• **PROBLEM DESCRIPTION**: Every line that includes the word "linear" needs to be copied from the listing.

------ MATERIAL TO PROCESS ------

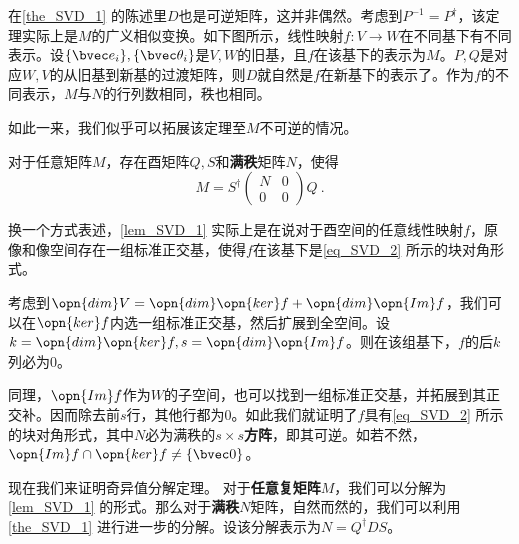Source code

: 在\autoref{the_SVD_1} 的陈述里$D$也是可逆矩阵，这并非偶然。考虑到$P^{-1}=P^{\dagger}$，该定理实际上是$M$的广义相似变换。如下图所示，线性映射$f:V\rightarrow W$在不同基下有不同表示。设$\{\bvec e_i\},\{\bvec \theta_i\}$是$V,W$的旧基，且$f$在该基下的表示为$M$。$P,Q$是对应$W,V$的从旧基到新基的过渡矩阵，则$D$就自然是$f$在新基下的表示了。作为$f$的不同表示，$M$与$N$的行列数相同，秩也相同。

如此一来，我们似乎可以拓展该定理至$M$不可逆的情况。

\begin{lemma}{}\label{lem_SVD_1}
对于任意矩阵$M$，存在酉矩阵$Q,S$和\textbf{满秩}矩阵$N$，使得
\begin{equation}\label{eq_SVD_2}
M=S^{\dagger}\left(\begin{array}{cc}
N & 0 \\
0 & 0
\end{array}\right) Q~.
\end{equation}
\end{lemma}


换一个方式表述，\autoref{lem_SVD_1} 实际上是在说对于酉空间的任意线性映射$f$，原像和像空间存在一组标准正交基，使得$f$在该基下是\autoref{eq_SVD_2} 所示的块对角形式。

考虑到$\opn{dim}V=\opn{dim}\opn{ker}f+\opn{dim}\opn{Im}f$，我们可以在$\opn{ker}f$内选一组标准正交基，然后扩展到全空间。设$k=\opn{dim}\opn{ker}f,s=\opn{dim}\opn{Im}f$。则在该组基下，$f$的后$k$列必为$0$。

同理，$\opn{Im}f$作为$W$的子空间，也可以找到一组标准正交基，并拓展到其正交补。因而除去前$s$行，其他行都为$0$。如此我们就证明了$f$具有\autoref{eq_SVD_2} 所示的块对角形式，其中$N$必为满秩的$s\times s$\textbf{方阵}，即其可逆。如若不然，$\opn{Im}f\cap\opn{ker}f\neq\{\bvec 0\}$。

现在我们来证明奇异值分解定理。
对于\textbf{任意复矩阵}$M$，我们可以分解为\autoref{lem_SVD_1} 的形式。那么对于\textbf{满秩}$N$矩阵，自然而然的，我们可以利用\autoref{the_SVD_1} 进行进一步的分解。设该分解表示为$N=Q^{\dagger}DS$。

------
------ MATERIAL TO PROCESS ------

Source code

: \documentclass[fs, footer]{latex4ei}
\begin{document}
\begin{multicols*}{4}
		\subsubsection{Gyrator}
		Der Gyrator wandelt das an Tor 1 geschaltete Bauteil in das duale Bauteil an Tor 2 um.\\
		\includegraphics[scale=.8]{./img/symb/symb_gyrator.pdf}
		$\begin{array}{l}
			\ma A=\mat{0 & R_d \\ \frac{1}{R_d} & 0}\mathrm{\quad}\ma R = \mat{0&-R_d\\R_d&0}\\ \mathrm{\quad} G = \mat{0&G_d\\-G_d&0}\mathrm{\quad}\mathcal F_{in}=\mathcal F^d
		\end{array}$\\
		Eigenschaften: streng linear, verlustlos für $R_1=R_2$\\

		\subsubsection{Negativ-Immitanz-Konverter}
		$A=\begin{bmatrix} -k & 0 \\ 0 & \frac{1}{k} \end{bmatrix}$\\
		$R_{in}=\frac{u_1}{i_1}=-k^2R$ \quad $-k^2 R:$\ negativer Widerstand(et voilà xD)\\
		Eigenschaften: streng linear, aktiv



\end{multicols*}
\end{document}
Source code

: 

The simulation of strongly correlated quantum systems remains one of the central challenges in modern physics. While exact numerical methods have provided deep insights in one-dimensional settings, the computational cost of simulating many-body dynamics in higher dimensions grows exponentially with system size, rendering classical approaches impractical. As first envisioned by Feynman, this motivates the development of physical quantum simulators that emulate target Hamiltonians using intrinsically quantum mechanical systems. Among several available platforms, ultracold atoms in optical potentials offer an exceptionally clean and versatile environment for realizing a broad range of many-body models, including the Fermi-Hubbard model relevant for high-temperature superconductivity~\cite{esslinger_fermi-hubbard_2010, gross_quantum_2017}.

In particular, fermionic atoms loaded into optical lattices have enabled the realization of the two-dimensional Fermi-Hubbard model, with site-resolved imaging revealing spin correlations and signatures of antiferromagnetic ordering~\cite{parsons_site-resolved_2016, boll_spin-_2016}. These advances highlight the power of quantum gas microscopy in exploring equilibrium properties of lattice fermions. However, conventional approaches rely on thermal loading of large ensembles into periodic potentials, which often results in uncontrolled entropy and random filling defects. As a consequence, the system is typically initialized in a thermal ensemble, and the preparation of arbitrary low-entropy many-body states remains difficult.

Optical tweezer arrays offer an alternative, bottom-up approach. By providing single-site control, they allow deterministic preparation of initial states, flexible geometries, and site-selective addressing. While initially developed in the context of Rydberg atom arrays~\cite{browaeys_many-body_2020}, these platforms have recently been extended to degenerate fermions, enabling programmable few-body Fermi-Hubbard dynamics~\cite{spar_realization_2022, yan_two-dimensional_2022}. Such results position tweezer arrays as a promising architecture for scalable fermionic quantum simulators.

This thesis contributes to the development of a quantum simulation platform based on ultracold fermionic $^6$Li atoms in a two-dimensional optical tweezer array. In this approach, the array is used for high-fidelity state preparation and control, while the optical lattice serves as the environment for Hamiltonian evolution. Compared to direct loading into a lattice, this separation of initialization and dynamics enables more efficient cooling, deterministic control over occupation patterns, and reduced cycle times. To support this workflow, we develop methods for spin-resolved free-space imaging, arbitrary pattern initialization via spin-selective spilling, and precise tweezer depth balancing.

------
------ MATERIAL TO PROCESS ------

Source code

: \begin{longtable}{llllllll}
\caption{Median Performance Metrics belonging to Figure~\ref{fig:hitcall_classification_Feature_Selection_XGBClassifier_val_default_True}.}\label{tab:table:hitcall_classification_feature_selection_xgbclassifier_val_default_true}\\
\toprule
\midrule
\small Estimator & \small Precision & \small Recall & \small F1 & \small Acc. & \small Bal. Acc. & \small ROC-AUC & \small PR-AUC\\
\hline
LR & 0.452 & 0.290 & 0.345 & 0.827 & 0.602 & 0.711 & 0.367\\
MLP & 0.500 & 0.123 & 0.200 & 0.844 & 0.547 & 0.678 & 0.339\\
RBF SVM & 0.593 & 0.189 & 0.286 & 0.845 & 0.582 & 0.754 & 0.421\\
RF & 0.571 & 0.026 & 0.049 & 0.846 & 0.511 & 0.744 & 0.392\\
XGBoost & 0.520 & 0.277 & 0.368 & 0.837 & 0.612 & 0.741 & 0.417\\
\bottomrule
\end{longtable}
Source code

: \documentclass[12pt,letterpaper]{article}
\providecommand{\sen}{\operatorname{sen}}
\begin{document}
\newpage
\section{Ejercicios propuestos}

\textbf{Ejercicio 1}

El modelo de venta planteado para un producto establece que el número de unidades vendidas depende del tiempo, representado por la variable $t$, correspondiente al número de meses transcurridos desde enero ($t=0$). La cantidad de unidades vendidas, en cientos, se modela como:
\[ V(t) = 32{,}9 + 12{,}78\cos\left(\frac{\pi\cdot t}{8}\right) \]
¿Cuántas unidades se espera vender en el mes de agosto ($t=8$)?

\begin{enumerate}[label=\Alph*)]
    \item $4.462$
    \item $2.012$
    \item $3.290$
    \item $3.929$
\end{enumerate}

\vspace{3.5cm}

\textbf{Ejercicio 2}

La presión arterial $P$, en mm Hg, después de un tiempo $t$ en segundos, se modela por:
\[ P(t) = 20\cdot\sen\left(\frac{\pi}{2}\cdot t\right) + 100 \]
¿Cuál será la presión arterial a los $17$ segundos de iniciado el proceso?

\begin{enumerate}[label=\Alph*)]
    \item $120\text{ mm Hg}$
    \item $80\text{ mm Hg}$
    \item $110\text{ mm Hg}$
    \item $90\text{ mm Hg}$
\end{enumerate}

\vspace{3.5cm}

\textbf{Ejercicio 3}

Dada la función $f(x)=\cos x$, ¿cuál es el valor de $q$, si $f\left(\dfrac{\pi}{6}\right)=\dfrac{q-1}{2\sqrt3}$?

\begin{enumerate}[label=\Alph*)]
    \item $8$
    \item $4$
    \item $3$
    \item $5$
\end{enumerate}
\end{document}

------

• **EXERCISE SOLUTION**:
		Eigenschaften: streng linear, verlustlos für $R_1=R_2$\\
		Eigenschaften: streng linear, aktiv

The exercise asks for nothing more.